START STORED DATA

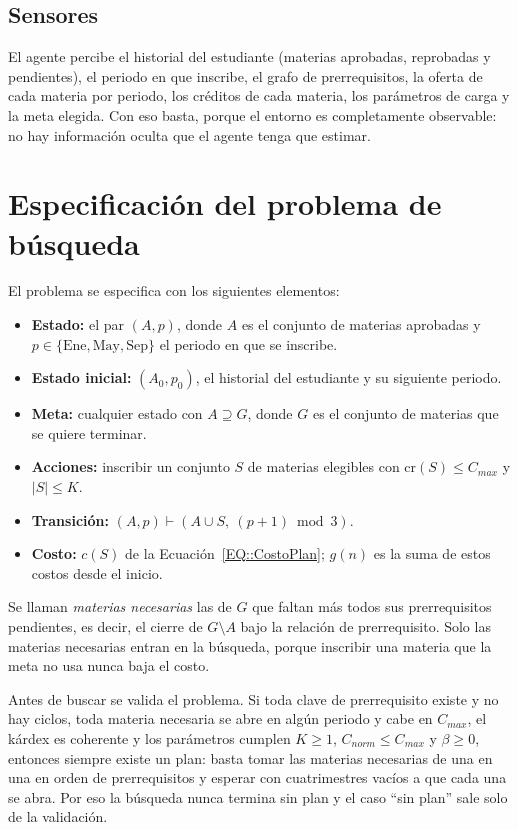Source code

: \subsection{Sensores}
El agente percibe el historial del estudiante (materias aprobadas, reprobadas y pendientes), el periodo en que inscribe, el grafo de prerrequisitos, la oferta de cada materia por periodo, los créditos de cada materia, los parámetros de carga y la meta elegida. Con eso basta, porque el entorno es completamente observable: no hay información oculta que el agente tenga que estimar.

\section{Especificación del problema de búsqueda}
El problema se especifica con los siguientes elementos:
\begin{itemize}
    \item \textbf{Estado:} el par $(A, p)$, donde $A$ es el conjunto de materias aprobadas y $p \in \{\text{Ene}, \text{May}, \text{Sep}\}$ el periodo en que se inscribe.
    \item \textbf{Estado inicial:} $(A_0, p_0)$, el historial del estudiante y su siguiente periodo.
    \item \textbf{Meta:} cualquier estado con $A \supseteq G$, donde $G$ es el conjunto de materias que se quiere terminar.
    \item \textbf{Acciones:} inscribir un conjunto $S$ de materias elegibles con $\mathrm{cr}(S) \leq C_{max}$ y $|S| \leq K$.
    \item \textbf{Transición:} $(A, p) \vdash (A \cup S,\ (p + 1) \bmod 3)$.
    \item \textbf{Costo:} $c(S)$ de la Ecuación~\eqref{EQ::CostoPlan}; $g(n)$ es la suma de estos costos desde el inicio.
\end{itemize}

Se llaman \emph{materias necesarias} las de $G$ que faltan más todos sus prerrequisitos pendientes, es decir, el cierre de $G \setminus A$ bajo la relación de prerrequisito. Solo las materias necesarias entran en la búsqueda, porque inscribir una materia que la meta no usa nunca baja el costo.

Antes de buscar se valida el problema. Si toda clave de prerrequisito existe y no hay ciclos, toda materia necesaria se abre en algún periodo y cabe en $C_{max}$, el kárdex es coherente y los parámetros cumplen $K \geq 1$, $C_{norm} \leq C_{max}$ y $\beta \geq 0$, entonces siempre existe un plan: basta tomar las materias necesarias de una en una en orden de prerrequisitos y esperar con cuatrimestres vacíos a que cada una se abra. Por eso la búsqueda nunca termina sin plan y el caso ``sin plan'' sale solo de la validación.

END STORED DATA
START STORED DATA

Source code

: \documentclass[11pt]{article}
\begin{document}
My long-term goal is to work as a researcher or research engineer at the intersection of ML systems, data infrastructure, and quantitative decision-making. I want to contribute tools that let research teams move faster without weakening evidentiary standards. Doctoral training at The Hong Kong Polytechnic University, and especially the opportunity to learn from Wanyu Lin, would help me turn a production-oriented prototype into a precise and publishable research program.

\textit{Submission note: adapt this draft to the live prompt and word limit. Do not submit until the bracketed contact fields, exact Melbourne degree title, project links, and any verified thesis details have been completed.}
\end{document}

END STORED DATA

Copy each line in the entries above where the word "necesarias" shows up.

▶ **TASK SOLUTION**
Se llaman \emph{materias necesarias} las de $G$ que faltan más todos sus prerrequisitos pendientes, es decir, el cierre de $G \setminus A$ bajo la relación de prerrequisito. Solo las materias necesarias entran en la búsqueda, porque inscribir una materia que la meta no usa nunca baja el costo.
Antes de buscar se valida el problema. Si toda clave de prerrequisito existe y no hay ciclos, toda materia necesaria se abre en algún periodo y cabe en $C_{max}$, el kárdex es coherente y los parámetros cumplen $K \geq 1$, $C_{norm} \leq C_{max}$ y $\beta \geq 0$, entonces siempre existe un plan: basta tomar las materias necesarias de una en una en orden de prerrequisitos y esperar con cuatrimestres vacíos a que cada una se abra. Por eso la búsqueda nunca termina sin plan y el caso ``sin plan'' sale solo de la validación.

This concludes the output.